**Aim of the task**
Reproduce, exactly, the lines of the material below from the line containing "22000994 | 4" through the line containing "JalRangeCheckAir | 22000994 | 7", with both end lines included and nothing else.

**Extracted material**
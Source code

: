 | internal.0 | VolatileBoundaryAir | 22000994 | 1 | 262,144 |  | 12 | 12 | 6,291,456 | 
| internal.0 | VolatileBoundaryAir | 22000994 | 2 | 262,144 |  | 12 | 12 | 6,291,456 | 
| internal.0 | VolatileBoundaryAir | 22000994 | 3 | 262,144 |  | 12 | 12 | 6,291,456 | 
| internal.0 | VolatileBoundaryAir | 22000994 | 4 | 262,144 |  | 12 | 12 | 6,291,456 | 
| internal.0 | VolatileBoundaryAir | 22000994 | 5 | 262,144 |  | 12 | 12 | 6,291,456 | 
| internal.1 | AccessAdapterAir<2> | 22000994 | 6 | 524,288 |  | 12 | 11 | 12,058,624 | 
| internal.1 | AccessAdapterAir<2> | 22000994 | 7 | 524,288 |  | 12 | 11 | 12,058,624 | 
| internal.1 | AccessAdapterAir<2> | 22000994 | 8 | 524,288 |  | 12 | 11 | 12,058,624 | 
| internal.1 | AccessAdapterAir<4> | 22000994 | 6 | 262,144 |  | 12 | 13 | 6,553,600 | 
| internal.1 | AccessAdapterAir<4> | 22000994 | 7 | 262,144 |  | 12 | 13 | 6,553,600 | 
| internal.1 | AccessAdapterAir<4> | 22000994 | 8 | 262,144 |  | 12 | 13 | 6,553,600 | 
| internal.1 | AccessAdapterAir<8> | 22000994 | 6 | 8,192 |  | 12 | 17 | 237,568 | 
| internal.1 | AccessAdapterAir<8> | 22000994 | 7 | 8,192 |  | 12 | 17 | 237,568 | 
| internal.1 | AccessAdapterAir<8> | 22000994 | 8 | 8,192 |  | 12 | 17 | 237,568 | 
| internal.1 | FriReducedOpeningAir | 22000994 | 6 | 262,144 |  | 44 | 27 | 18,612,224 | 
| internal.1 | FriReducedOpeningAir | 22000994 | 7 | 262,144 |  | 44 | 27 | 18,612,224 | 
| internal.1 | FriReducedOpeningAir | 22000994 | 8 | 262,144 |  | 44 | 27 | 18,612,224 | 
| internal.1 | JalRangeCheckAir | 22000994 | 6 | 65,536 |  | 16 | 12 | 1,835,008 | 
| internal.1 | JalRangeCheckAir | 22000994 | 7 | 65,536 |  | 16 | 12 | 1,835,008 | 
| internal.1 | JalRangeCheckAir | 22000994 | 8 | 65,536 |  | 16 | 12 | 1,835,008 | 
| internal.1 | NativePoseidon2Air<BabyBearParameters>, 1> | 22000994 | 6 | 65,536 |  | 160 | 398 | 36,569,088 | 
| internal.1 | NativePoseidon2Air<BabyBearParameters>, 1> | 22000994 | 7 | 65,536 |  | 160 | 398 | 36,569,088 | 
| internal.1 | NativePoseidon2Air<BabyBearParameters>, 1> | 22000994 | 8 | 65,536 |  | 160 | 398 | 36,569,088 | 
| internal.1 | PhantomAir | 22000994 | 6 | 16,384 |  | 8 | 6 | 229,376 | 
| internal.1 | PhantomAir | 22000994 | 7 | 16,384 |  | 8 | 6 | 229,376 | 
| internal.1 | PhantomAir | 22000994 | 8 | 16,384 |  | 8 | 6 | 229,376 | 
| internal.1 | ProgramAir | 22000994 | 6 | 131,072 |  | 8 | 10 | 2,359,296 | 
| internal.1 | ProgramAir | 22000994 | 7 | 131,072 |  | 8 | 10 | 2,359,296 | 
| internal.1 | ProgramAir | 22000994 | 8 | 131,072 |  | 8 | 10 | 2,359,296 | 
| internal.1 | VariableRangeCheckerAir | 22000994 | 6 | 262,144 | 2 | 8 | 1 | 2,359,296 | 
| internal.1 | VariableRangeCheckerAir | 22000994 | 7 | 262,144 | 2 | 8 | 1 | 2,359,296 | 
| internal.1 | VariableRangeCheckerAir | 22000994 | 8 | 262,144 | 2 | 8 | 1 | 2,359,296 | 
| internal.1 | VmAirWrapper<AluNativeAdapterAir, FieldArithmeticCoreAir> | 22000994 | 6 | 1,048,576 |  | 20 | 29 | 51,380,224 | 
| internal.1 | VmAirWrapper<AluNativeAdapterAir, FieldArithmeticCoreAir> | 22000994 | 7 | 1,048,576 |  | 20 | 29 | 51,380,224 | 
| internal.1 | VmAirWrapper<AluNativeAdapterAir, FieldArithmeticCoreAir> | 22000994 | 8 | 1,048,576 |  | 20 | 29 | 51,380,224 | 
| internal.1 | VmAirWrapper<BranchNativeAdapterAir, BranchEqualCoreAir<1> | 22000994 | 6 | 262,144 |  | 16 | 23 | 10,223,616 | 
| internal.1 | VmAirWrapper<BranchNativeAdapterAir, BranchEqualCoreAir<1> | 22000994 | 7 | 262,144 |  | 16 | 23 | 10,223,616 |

**Answer to the exercise**
| internal.0 | VolatileBoundaryAir | 22000994 | 4 | 262,144 |  | 12 | 12 | 6,291,456 | 
| internal.0 | VolatileBoundaryAir | 22000994 | 5 | 262,144 |  | 12 | 12 | 6,291,456 | 
| internal.1 | AccessAdapterAir<2> | 22000994 | 6 | 524,288 |  | 12 | 11 | 12,058,624 | 
| internal.1 | AccessAdapterAir<2> | 22000994 | 7 | 524,288 |  | 12 | 11 | 12,058,624 | 
| internal.1 | AccessAdapterAir<2> | 22000994 | 8 | 524,288 |  | 12 | 11 | 12,058,624 | 
| internal.1 | AccessAdapterAir<4> | 22000994 | 6 | 262,144 |  | 12 | 13 | 6,553,600 | 
| internal.1 | AccessAdapterAir<4> | 22000994 | 7 | 262,144 |  | 12 | 13 | 6,553,600 | 
| internal.1 | AccessAdapterAir<4> | 22000994 | 8 | 262,144 |  | 12 | 13 | 6,553,600 | 
| internal.1 | AccessAdapterAir<8> | 22000994 | 6 | 8,192 |  | 12 | 17 | 237,568 | 
| internal.1 | AccessAdapterAir<8> | 22000994 | 7 | 8,192 |  | 12 | 17 | 237,568 | 
| internal.1 | AccessAdapterAir<8> | 22000994 | 8 | 8,192 |  | 12 | 17 | 237,568 | 
| internal.1 | FriReducedOpeningAir | 22000994 | 6 | 262,144 |  | 44 | 27 | 18,612,224 | 
| internal.1 | FriReducedOpeningAir | 22000994 | 7 | 262,144 |  | 44 | 27 | 18,612,224 | 
| internal.1 | FriReducedOpeningAir | 22000994 | 8 | 262,144 |  | 44 | 27 | 18,612,224 | 
| internal.1 | JalRangeCheckAir | 22000994 | 6 | 65,536 |  | 16 | 12 | 1,835,008 | 
| internal.1 | JalRangeCheckAir | 22000994 | 7 | 65,536 |  | 16 | 12 | 1,835,008 | 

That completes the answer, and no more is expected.